# STIHL 041 Bar and chain sizes? pitches?



## Swimmy2k (Sep 17, 2007)

Hi there, I just got a Stihl 041 off of the E-bay and I need some pieces. It doesen't come with the bar and chain and I was wondering what is the correct pitch of chain and what would be the minimum and maximum bar lengths? Mostly maximum. Also, the fellow who sold it to me said that the cup that bolts to the flywheel where the recoil engages is missing. Those are his strange Canadian words not mine. Anyways, I think what he's saying is the pullstarter engaging spliny thingy is A.W.O.L. am I S.O.O.L? S.O.S. please. Thank you, does this make sense? Is this thing on? Also if maybe there was a schematic of this model that would be helpful.


----------



## Brushwacker (Sep 20, 2007)

Swimmy2k said:


> Hi there, I just got a Stihl 041 off of the E-bay and I need some pieces.
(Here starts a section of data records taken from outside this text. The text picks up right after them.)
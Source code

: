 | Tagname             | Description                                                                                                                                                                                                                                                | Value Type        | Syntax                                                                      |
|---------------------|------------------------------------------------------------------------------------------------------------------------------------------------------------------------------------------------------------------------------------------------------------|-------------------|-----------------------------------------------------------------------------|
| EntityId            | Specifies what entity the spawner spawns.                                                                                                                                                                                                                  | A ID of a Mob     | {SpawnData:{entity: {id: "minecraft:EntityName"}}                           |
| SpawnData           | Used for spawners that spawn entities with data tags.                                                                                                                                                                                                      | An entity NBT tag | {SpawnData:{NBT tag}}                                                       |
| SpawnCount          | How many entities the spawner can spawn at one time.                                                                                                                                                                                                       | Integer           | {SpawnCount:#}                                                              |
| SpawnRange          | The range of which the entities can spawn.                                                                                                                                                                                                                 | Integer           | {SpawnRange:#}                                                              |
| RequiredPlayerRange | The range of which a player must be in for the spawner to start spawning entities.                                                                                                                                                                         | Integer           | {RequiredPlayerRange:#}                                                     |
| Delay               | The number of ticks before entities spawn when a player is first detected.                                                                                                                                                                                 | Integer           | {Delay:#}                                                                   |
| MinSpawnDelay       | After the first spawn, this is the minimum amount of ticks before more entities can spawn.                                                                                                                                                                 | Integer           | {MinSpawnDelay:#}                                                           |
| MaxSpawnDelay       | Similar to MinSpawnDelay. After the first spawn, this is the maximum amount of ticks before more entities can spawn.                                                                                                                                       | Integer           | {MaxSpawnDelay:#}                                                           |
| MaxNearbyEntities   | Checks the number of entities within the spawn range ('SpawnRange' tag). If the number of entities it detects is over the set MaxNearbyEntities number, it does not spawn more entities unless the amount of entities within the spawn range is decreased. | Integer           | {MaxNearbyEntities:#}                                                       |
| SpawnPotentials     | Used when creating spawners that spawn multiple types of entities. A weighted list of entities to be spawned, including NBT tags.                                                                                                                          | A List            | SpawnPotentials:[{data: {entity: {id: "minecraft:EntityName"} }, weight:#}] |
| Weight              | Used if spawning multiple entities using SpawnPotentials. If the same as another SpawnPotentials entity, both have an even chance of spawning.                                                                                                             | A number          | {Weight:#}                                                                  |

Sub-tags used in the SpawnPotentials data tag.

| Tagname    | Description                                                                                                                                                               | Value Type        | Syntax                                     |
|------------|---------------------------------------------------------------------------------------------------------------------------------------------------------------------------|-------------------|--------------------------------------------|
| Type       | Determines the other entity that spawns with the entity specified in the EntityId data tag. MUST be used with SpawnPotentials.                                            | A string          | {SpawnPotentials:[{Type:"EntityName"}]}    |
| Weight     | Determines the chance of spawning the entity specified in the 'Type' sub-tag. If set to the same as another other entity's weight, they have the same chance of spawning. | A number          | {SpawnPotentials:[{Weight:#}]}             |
It doesen't come with the bar and chain and I was wondering what is the correct pitch of chain and what would be the minimum and maximum bar lengths? Mostly maximum. Also, the fellow who sold it to me said that the cup that bolts to the flywheel where the recoil engages is missing. Those are his strange Canadian words not mine. Anyways, I think what he's saying is the pullstarter engaging spliny thingy is A.W.O.L. am I S.O.O.L? S.O.S. please. Thank you, does this make sense? Is this thing on? Also if maybe there was a schematic of this model that would be helpful.



It should handle a 25 inch bar with 3/8 pitch 50 gauge decently. I have seen that combonation on some 041's. I run 2 041's quite a bit over the years and used 20 inch bars 3/8 chain and they felt very strong as such.
There is a part attached to your flywheel that the starter engages in to turn the engine. If it is missing you need that part. You might find a schematic by clicking on search and putting in 041 schematic or ipl or ?
The 041 was made a long time and some parts were changed during the course. You might try trading post and list your flywheel part #,then explain you need the cup the recoil fits in . I have some 041 parts ,but would have to check on that part if I have a good one. There is a lot of 041 used parts around.


----------